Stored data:
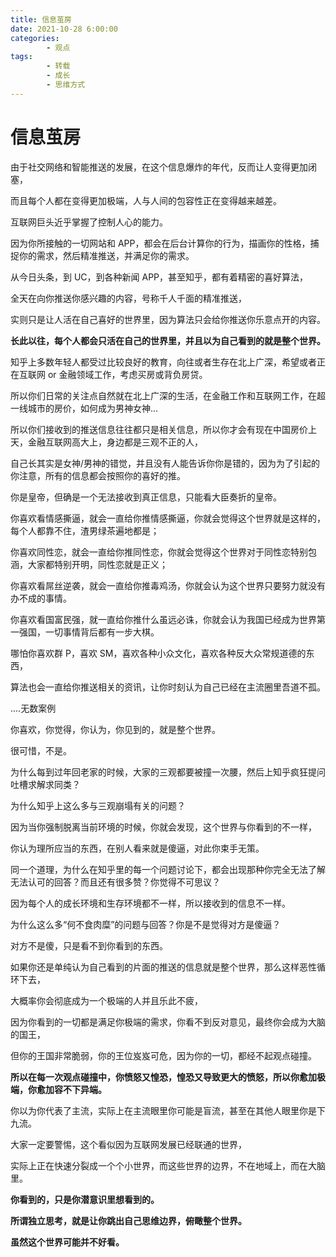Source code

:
 ```yaml
---
title: 信息茧房
date: 2021-10-28 6:00:00
categories:
        - 观点
tags:
        - 转载
        - 成长
        - 思维方式
---
```


# 信息茧房

由于社交网络和智能推送的发展，在这个信息爆炸的年代，反而让人变得更加闭塞，

而且每个人都在变得更加极端，人与人间的包容性正在变得越来越差。

互联网巨头近乎掌握了控制人心的能力。

因为你所接触的一切网站和 APP，都会在后台计算你的行为，描画你的性格，捕捉你的需求，然后精准推送，并满足你的需求。

从今日头条，到 UC，到各种新闻 APP，甚至知乎，都有着精密的喜好算法，

全天在向你推送你感兴趣的内容，号称千人千面的精准推送，

实则只是让人活在自己喜好的世界里，因为算法只会给你推送你乐意点开的内容。

**长此以往，每个人都会只活在自己的世界里，并且以为自己看到的就是整个世界。**

知乎上多数年轻人都受过比较良好的教育，向往或者生存在北上广深，希望或者正在互联网 or 金融领域工作，考虑买房或背负房贷。

所以你们日常的关注点自然就在北上广深的生活，在金融工作和互联网工作，在超一线城市的房价，如何成为男神女神...

所以你们接收到的推送信息往往都只是相关信息，所以你才会有现在中国房价上天，金融互联网高大上，身边都是三观不正的人，

自己长其实是女神/男神的错觉，并且没有人能告诉你你是错的，因为为了引起的你注意，所有的信息都会按照你的喜好的推。

你是皇帝，但确是一个无法接收到真正信息，只能看大臣奏折的皇帝。

你喜欢看情感撕逼，就会一直给你推情感撕逼，你就会觉得这个世界就是这样的，每个人都靠不住，渣男绿茶遍地都是；

你喜欢同性恋，就会一直给你推同性恋，你就会觉得这个世界对于同性恋特别包涵，大家都特别开明，同性恋就是正义；

你喜欢看屌丝逆袭，就会一直给你推毒鸡汤，你就会认为这个世界只要努力就没有办不成的事情。

你喜欢看国富民强，就一直给你推什么虽远必诛，你就会认为我国已经成为世界第一强国，一切事情背后都有一步大棋。

哪怕你喜欢群 P，喜欢 SM，喜欢各种小众文化，喜欢各种反大众常规道德的东西，

算法也会一直给你推送相关的资讯，让你时刻认为自己已经在主流圈里吾道不孤。

....无数案例

你喜欢，你觉得，你认为，你见到的，就是整个世界。

很可惜，不是。

为什么每到过年回老家的时候，大家的三观都要被撞一次腰，然后上知乎疯狂提问吐槽求解求同类？

为什么知乎上这么多与三观崩塌有关的问题？

因为当你强制脱离当前环境的时候，你就会发现，这个世界与你看到的不一样，

你认为理所应当的东西，在别人看来就是傻逼，对此你束手无策。

同一个道理，为什么在知乎里的每一个问题讨论下，都会出现那种你完全无法了解无法认可的回答？而且还有很多赞？你觉得不可思议？

因为每个人的成长环境和生存环境都不一样，所以接收到的信息不一样。

为什么这么多“何不食肉糜”的问题与回答？你是不是觉得对方是傻逼？

对方不是傻，只是看不到你看到的东西。

如果你还是单纯认为自己看到的片面的推送的信息就是整个世界，那么这样恶性循环下去，

大概率你会彻底成为一个极端的人并且乐此不疲，

因为你看到的一切都是满足你极端的需求，你看不到反对意见，最终你会成为大脑的国王，

但你的王国非常脆弱，你的王位岌岌可危，因为你的一切，都经不起观点碰撞。

**所以在每一次观点碰撞中，你愤怒又惶恐，惶恐又导致更大的愤怒，所以你愈加极端，你愈加容不下异端。**

你以为你代表了主流，实际上在主流眼里你可能是盲流，甚至在其他人眼里你是下九流。

大家一定要警惕，这个看似因为互联网发展已经联通的世界，

实际上正在快速分裂成一个个小世界，而这些世界的边界，不在地域上，而在大脑里。

**你看到的，只是你潜意识里想看到的。**

**所谓独立思考，就是让你跳出自己思维边界，俯瞰整个世界。**

**虽然这个世界可能并不好看。**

**WORK INSTRUCTIONS**
Taking the entries above, restate exactly those lines that fall between the line with "从今日头条，到 UC，到各种新闻 APP，甚至知乎，都有着精密的喜好算法，" and the line with "实际上正在快速分裂成一个个小世界，而这些世界的边界，不在地域上，而在大脑里。", keeping both of those lines too.

**TASK OUTPUT**
从今日头条，到 UC，到各种新闻 APP，甚至知乎，都有着精密的喜好算法，

全天在向你推送你感兴趣的内容，号称千人千面的精准推送，

实则只是让人活在自己喜好的世界里，因为算法只会给你推送你乐意点开的内容。

**长此以往，每个人都会只活在自己的世界里，并且以为自己看到的就是整个世界。**

知乎上多数年轻人都受过比较良好的教育，向往或者生存在北上广深，希望或者正在互联网 or 金融领域工作，考虑买房或背负房贷。

所以你们日常的关注点自然就在北上广深的生活，在金融工作和互联网工作，在超一线城市的房价，如何成为男神女神...

所以你们接收到的推送信息往往都只是相关信息，所以你才会有现在中国房价上天，金融互联网高大上，身边都是三观不正的人，

自己长其实是女神/男神的错觉，并且没有人能告诉你你是错的，因为为了引起的你注意，所有的信息都会按照你的喜好的推。

你是皇帝，但确是一个无法接收到真正信息，只能看大臣奏折的皇帝。

你喜欢看情感撕逼，就会一直给你推情感撕逼，你就会觉得这个世界就是这样的，每个人都靠不住，渣男绿茶遍地都是；

你喜欢同性恋，就会一直给你推同性恋，你就会觉得这个世界对于同性恋特别包涵，大家都特别开明，同性恋就是正义；

你喜欢看屌丝逆袭，就会一直给你推毒鸡汤，你就会认为这个世界只要努力就没有办不成的事情。

你喜欢看国富民强，就一直给你推什么虽远必诛，你就会认为我国已经成为世界第一强国，一切事情背后都有一步大棋。

哪怕你喜欢群 P，喜欢 SM，喜欢各种小众文化，喜欢各种反大众常规道德的东西，

算法也会一直给你推送相关的资讯，让你时刻认为自己已经在主流圈里吾道不孤。

....无数案例

你喜欢，你觉得，你认为，你见到的，就是整个世界。

很可惜，不是。

为什么每到过年回老家的时候，大家的三观都要被撞一次腰，然后上知乎疯狂提问吐槽求解求同类？

为什么知乎上这么多与三观崩塌有关的问题？

因为当你强制脱离当前环境的时候，你就会发现，这个世界与你看到的不一样，

你认为理所应当的东西，在别人看来就是傻逼，对此你束手无策。

同一个道理，为什么在知乎里的每一个问题讨论下，都会出现那种你完全无法了解无法认可的回答？而且还有很多赞？你觉得不可思议？

因为每个人的成长环境和生存环境都不一样，所以接收到的信息不一样。

为什么这么多“何不食肉糜”的问题与回答？你是不是觉得对方是傻逼？

对方不是傻，只是看不到你看到的东西。

如果你还是单纯认为自己看到的片面的推送的信息就是整个世界，那么这样恶性循环下去，

大概率你会彻底成为一个极端的人并且乐此不疲，

因为你看到的一切都是满足你极端的需求，你看不到反对意见，最终你会成为大脑的国王，

但你的王国非常脆弱，你的王位岌岌可危，因为你的一切，都经不起观点碰撞。

**所以在每一次观点碰撞中，你愤怒又惶恐，惶恐又导致更大的愤怒，所以你愈加极端，你愈加容不下异端。**

你以为你代表了主流，实际上在主流眼里你可能是盲流，甚至在其他人眼里你是下九流。

大家一定要警惕，这个看似因为互联网发展已经联通的世界，

实际上正在快速分裂成一个个小世界，而这些世界的边界，不在地域上，而在大脑里。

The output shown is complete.